-- WHAT YOU ARE ASKED TO DO --
In the data below, find the line that contains "return sol;" and the line that contains "containers such as". Copy both, plus every line between them, exactly.

-- Source records --
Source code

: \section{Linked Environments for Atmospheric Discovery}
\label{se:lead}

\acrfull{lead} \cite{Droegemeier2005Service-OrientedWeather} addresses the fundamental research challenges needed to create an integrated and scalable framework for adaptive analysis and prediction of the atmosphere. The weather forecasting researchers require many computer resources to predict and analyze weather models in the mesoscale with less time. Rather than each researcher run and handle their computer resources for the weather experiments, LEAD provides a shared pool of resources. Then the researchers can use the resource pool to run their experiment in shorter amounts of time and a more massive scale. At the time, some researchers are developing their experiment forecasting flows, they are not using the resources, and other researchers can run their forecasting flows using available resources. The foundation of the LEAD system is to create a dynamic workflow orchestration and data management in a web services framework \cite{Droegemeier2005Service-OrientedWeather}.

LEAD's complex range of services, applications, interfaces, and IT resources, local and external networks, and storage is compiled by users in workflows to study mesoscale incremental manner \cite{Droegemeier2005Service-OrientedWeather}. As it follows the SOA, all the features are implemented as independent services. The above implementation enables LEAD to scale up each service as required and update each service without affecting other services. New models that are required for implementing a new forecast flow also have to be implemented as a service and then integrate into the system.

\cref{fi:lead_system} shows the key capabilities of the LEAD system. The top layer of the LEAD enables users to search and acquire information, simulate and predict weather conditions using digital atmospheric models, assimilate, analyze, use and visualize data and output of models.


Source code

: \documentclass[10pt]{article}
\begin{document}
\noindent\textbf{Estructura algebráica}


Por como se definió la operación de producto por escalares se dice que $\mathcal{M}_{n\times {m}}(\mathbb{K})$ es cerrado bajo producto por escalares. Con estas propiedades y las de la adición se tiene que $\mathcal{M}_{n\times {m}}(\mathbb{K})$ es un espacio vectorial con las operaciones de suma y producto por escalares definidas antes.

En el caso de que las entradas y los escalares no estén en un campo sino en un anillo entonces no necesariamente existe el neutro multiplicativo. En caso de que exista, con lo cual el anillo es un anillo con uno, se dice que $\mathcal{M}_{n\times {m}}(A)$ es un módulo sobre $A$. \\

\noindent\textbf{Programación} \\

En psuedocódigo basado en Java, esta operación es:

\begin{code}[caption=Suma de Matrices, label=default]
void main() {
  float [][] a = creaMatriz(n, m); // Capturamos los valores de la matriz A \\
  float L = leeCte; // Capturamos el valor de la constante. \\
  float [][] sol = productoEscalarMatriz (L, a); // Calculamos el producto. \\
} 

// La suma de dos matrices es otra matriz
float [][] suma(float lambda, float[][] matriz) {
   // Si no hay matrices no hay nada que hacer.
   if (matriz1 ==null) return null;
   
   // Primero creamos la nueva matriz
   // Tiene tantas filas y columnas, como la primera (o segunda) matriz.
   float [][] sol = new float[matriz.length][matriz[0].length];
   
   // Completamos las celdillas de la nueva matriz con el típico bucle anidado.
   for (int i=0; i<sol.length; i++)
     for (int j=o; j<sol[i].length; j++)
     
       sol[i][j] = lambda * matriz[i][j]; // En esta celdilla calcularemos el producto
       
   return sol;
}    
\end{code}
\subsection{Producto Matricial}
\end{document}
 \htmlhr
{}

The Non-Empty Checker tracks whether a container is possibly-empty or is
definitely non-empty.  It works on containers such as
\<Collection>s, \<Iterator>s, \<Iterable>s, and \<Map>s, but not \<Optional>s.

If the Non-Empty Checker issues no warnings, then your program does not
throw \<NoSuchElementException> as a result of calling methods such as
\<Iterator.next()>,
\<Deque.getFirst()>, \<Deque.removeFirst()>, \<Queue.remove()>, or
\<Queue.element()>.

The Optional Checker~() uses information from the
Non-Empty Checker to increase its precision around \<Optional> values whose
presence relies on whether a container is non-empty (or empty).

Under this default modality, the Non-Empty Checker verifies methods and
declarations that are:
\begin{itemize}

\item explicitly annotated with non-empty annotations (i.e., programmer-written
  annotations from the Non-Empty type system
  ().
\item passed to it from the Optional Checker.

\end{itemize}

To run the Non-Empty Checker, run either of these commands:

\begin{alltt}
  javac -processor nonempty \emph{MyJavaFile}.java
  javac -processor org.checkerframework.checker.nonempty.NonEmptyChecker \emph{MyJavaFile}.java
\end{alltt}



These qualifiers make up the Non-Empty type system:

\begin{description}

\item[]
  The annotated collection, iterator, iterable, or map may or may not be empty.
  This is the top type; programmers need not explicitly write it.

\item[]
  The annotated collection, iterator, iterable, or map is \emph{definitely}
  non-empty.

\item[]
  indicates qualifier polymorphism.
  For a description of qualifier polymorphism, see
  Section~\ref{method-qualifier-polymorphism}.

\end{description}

-- THE COMPLETED TASK --
   return sol;
}    
\end{code}
\subsection{Producto Matricial}
\end{document}
 \htmlhr
{}

The Non-Empty Checker tracks whether a container is possibly-empty or is
definitely non-empty.  It works on containers such as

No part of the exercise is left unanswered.